General News of Sunday, 2 January 2005

Source: GNA

Establishment environmental courts - New Year School

Accra, Jan.2, GNA- Participants at the 56th Annual New Year School, that placed the searchlight on efforts to boost wealth creation in the country, at the weekend, called on the government to establish special courts that would deal expediously with environmental offences. There should also be collaboration between the chiefs, opinion leaders, civil society groups, the security agencies, the Judiciary and the district assemblies in enforcing environmental laws.

The country's boarding school system should be reinforced to foster friendship among the youth from different parts of the country. These were some of the recommendations made by the 160 participants that attended the School, organised by the Institute of Adult Education of the University of Ghana, on the University campus, at Legon in Accra.

The School was on the broad theme: Wealth Creation for Accelerated National Development: Imperatives and Challenges."

The cross section of participants including traditional rulers; professionals; representatives from the National Commission for Civic Education, Ghana National Association of Teachers and civil society groups called for the re-introduction of civics to boost the fledgling democratic process and the commencement of a subject on peace education.

They expressed the need for the state to equip the various technical and vocational schools with modern workshops, to promote science and technology.

The School called for a macro-economic policy that would support women entrepreneurs to be self-sufficient through access to land, credit and training packages to facilitate wealth creation.. Information, Communication and Technology should be introduced on the schools curricula.

A taskforce should also be set up to see to the implementation of the present and past recommendations of the School.
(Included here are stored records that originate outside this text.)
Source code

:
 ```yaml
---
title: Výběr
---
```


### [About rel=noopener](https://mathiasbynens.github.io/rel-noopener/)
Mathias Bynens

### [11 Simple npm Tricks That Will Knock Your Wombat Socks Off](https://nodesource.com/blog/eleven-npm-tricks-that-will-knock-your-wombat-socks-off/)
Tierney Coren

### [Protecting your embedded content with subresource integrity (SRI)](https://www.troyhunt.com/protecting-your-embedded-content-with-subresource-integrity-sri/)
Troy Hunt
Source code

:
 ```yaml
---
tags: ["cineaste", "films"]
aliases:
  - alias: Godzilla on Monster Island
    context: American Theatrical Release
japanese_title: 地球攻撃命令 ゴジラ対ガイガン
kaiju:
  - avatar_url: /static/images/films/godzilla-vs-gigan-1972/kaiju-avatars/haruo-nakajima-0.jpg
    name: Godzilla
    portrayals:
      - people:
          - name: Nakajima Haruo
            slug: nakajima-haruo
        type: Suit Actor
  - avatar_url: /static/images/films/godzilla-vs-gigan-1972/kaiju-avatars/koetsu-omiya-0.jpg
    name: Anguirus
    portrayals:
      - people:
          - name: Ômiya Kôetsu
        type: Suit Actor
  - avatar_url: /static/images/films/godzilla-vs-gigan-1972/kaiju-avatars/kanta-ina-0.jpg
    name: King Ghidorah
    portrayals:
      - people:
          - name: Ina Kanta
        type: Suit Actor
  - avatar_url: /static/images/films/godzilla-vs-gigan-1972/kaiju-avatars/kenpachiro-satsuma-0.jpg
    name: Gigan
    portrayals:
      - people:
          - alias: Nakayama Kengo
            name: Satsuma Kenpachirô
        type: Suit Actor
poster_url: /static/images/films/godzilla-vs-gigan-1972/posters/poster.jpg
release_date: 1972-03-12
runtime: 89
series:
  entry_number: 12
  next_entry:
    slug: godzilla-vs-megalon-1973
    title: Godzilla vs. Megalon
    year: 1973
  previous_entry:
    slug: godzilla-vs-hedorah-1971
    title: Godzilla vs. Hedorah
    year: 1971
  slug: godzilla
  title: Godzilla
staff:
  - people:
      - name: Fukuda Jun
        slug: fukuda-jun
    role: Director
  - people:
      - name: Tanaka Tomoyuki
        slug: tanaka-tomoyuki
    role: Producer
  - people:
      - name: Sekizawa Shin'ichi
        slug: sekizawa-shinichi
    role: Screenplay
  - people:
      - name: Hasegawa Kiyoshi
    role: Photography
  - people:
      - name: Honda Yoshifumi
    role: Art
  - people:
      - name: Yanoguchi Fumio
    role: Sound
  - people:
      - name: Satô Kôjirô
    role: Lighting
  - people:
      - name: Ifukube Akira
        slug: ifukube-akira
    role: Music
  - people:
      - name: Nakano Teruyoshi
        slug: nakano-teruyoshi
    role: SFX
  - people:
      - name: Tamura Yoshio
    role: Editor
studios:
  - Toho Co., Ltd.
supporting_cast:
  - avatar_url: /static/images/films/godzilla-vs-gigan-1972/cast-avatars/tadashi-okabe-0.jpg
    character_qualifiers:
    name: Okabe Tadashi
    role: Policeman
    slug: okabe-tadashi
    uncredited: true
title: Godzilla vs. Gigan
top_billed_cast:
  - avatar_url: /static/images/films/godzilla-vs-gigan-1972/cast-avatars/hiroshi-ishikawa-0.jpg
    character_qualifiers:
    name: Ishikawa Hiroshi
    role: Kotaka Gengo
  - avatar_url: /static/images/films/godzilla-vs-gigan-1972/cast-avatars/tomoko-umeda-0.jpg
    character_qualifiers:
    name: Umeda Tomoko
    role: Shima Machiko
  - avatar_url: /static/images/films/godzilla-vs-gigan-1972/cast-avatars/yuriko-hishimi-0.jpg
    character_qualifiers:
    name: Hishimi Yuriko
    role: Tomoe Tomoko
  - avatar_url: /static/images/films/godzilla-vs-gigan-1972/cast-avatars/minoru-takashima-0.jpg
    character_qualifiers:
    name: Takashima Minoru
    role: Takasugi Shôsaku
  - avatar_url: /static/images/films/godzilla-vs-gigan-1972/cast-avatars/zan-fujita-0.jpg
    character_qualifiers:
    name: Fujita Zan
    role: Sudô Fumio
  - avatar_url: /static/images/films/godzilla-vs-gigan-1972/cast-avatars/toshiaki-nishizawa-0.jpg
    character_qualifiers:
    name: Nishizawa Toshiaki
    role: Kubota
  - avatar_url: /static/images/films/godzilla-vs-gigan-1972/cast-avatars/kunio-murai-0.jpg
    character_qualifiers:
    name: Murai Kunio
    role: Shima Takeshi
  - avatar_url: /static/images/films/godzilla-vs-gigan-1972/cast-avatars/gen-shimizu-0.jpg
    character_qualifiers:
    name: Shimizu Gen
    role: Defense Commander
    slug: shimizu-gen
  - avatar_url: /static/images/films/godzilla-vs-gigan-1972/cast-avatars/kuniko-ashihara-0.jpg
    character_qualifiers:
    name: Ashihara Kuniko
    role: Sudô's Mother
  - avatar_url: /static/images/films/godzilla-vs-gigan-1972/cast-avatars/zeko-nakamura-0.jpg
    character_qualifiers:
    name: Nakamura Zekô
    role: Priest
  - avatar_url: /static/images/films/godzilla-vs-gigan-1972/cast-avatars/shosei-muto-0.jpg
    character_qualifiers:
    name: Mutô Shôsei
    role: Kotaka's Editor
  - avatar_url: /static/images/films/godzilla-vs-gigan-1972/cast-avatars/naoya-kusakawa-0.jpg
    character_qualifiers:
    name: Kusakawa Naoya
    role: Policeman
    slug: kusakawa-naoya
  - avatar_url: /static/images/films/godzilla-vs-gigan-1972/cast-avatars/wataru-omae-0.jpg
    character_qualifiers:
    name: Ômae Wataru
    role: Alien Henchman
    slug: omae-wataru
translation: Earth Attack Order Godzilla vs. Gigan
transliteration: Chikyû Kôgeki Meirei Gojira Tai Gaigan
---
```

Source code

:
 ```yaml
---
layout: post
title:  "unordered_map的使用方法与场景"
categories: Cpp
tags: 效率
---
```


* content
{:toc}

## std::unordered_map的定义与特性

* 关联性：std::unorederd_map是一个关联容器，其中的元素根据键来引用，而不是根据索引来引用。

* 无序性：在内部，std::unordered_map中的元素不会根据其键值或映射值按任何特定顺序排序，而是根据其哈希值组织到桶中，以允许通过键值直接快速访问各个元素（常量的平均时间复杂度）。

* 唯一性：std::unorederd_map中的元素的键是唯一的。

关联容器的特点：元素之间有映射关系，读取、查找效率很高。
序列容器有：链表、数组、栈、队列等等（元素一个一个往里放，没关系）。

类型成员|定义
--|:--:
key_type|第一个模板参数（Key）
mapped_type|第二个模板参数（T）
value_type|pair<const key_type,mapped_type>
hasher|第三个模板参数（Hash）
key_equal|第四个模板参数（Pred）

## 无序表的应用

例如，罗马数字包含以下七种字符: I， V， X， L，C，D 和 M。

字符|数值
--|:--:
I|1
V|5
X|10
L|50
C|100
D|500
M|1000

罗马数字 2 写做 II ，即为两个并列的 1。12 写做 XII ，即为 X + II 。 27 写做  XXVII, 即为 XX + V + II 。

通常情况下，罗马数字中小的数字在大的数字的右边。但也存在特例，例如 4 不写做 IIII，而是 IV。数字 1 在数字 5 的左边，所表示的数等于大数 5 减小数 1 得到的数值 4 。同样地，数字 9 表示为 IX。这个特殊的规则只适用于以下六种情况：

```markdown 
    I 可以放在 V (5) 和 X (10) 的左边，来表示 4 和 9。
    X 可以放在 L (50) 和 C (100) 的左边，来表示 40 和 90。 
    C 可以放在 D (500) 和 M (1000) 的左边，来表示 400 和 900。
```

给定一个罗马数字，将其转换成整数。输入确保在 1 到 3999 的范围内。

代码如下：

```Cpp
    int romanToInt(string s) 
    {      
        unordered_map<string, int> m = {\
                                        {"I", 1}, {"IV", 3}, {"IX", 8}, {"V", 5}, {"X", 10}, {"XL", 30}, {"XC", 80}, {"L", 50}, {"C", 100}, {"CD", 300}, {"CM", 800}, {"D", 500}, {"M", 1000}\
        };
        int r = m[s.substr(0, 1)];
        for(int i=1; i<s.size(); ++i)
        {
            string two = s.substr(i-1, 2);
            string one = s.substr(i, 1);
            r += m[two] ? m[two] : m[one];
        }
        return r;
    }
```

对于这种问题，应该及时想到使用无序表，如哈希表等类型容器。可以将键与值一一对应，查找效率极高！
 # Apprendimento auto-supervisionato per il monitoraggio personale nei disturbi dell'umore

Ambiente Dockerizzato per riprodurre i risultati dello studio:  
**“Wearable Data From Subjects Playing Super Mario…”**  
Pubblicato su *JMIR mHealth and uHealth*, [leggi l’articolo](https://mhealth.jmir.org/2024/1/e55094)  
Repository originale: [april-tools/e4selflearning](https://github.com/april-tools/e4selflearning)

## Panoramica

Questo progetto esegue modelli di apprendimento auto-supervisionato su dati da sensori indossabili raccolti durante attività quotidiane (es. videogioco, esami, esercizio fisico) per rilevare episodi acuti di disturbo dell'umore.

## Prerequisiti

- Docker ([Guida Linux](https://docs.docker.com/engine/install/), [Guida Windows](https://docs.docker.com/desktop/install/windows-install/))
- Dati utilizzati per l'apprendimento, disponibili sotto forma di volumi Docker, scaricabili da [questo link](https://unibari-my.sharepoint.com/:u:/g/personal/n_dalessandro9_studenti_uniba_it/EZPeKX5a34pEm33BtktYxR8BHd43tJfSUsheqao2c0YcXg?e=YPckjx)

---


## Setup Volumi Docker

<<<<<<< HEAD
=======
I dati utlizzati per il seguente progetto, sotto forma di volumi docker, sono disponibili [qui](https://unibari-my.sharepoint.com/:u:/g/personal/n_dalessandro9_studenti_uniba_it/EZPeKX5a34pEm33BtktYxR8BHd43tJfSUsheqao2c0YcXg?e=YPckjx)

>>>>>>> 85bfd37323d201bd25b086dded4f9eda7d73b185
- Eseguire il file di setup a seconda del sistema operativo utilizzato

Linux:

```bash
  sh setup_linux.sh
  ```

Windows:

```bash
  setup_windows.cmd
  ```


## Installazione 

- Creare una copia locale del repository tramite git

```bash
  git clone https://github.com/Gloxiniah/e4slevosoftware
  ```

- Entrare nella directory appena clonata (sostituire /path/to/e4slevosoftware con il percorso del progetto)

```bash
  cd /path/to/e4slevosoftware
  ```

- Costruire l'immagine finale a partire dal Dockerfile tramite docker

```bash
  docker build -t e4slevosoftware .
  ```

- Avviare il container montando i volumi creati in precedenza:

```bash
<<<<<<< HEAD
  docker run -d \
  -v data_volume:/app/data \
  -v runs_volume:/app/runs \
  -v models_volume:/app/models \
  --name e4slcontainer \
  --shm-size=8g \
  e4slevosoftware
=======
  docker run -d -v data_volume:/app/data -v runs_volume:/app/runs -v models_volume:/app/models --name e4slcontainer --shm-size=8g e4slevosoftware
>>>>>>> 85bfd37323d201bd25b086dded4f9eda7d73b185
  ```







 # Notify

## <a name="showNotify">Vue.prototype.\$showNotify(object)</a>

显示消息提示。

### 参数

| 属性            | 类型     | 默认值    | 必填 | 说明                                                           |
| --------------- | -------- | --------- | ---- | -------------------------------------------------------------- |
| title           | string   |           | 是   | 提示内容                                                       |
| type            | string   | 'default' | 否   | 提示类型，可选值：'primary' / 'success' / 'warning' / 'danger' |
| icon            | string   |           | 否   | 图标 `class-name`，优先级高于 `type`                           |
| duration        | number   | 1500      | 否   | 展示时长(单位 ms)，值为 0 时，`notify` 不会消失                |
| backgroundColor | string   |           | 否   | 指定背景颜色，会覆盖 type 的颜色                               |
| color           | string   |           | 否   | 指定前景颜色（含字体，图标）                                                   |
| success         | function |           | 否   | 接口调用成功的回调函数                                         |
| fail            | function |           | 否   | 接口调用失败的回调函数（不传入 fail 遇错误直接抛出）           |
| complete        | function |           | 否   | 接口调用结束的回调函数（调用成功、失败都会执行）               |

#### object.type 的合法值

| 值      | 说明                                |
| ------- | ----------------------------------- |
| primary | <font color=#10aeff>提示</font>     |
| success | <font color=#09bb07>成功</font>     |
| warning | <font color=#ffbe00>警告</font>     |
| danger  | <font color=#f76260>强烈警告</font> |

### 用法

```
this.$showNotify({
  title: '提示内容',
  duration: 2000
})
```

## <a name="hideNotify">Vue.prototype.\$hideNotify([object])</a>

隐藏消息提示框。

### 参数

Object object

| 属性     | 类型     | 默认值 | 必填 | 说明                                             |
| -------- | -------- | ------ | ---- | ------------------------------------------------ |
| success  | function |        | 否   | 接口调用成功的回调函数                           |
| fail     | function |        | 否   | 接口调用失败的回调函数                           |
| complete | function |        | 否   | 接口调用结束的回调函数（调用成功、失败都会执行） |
The topics that characterised the panel discussions, symposiums, study group interactions and the plenary sessions were: " Financial Institutions and Wealth Creation", " Modernising Agriculture for Accelerated Wealth Creation", "Education and Training for Wealth Creation", "Science Technology and Accelerated Wealth Creation", " Private Sector Growth and Accelerated Wealth Creation, "The Burden of Disease and Wealth Creation," and the "The Debt Burden, HIPC and Development Assistance."

Few of the participants have attended the School between 10 and 53 consecutive times.

One of them, Mr Kwamina Hagan, a retired Agriculturist, told the Ghana News Agency that the activities at the School are now rich in content, but expressed the hope that there would be more room for socialisation among participants in future.